Vanina de Turckheim
Rigoureuse et passionnée
La cinquantaine rayonnante, photographe professionnelle, Vanina de Turckheim a découvert notre village à 18 ans ; elle en est aujourd’hui une figure discrète mais bien présente. Passionnée par la culture du Pays d’Arles, de la Camargue, elle exprime cette passion à travers ses photos, qu’elle expose. Mais la personnalité de Vanina conjugue sa sensibilité artistique avec le sérieux et la rigueur d’une part, l’imagination, le pragmatisme et la capacité d’organisation d’autre part. Autant de qualités qui lui ont permis de réussir dans le notariat puis dans la banque privée, enfin dans la photographie tout en « orchestrant » la vie de sa famille, qui occupe une place essentielle pour elle.
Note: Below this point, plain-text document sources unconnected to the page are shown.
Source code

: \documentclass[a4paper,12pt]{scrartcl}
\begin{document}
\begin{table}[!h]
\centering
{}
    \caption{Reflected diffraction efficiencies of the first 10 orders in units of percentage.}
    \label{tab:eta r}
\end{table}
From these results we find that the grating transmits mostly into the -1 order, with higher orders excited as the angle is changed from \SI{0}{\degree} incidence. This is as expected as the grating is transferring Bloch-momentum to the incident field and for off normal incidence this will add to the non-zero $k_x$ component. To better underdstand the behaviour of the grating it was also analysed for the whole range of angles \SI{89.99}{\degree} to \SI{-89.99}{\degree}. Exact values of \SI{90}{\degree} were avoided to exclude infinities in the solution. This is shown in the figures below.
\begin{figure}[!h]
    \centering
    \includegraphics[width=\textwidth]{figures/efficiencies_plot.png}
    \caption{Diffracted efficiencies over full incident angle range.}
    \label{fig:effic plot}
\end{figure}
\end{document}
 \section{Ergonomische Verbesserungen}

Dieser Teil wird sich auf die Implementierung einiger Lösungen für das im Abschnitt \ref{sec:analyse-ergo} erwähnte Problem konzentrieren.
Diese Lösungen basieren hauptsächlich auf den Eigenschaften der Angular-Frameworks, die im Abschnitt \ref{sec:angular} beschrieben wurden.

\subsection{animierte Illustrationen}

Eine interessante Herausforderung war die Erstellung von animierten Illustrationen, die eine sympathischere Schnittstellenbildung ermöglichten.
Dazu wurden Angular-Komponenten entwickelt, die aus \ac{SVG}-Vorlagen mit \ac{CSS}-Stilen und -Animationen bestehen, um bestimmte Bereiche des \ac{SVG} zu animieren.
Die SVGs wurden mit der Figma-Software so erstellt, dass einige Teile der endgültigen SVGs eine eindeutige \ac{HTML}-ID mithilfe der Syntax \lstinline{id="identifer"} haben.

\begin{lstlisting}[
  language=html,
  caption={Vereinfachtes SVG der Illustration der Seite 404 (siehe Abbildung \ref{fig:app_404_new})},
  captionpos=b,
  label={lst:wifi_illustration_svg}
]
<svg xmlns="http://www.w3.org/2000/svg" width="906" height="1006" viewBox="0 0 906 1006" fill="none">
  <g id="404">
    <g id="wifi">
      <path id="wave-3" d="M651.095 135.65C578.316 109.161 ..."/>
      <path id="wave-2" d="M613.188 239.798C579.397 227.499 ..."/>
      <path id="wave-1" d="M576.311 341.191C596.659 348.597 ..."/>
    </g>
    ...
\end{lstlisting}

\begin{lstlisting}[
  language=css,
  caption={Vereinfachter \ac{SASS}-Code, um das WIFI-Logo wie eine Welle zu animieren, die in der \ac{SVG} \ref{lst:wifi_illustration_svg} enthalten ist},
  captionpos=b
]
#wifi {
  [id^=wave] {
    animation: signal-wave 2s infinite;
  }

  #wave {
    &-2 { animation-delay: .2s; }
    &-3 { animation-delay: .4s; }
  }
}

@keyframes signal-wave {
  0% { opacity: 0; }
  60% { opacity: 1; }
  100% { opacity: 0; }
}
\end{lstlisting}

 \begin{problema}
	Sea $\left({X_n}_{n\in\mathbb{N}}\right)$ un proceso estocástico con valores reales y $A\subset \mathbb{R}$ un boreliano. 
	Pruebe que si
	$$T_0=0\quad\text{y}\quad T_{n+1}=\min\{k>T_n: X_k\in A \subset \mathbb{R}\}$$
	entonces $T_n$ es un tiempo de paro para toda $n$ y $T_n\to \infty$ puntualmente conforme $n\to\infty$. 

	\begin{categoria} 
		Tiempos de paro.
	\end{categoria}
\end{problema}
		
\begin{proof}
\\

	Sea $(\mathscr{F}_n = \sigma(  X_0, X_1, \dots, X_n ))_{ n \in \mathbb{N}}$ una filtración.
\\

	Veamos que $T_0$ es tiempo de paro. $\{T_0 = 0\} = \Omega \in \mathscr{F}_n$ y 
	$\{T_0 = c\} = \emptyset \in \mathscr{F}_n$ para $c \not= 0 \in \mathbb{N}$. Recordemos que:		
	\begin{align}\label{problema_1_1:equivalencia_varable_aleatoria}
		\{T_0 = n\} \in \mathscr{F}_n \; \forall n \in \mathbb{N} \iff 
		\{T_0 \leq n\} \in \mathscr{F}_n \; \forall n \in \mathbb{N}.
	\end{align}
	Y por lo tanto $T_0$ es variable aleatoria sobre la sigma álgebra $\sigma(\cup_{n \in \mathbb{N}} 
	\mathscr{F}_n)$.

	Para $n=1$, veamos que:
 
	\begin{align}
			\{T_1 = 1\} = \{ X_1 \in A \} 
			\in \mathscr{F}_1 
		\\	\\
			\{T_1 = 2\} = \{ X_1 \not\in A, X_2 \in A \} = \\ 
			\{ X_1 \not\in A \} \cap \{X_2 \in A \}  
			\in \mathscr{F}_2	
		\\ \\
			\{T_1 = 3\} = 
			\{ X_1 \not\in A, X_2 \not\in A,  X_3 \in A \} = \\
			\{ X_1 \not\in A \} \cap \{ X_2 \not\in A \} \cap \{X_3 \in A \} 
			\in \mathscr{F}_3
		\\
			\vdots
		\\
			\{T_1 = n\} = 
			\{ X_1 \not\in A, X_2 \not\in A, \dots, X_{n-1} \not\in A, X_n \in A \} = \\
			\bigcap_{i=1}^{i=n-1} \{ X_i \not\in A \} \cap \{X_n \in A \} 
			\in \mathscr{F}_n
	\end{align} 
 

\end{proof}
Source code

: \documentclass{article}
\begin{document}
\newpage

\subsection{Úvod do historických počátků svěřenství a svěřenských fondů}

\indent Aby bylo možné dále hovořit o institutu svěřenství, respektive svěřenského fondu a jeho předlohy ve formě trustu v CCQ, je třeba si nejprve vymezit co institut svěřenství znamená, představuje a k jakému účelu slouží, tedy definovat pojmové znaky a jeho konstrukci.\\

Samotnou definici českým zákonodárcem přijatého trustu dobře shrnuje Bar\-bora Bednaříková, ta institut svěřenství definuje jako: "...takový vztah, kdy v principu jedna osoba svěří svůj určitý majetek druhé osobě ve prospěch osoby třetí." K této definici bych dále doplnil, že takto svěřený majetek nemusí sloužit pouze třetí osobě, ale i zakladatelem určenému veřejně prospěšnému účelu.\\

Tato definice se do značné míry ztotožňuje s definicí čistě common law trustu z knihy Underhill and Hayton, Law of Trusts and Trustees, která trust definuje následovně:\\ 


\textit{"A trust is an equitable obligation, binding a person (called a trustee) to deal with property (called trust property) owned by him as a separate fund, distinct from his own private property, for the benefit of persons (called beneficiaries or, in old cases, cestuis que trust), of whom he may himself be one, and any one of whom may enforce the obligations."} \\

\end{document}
Cette conjonction de qualités qui peuvent sembler contradictoires est le produit d’une équation dont les origines se trouvent certainement dans son jeune temps. Enfant d’un couple dissocié alors qu’elle avait quatre ans seulement, aînée de deux fratries, Vanina a l’impression d’avoir été adulte très tôt, en tout cas de ne s’être jamais abandonnée à l’insouciance de l’enfance. Ses parents, très différents l’un de l’autre, sont habités par une rigueur intellectuelle qui va la marquer durablement : en dehors des maths ou du droit, point de salut ! Son père est un professionnel de l’assurance, cette activité économique qui, dit Vanina, « apporte aux aléas de l’existence, à l’imprévisibilité, des réponses assises sur des bases rationnelles ». Sa mère est commissaire-priseur, l’une des premières en France, un métier commercial fondé sur le statut « d’officier ministériel », donc sur une responsabilité officielle. Vanina jouit d’une enfance riche de contacts et d’une éducation qu’elle qualifie « d’atypique » : elle fréquente une école bilingue français-anglais à côté de chez elle, près du Parc Monceau à Paris. C’est une école « formidable par son ouverture d’esprit », où ses camarades sont de toutes nationalités, mais Vanina s’apercevra plus tard, à la fac, de lacunes en orthographe ou en culture générale. A l’adolescence, elle ressent en elle une fibre artistique, à laquelle elle mettra du temps à donner une forme, malgré des tentatives finalement peu concluantes avec le piano puis le chant.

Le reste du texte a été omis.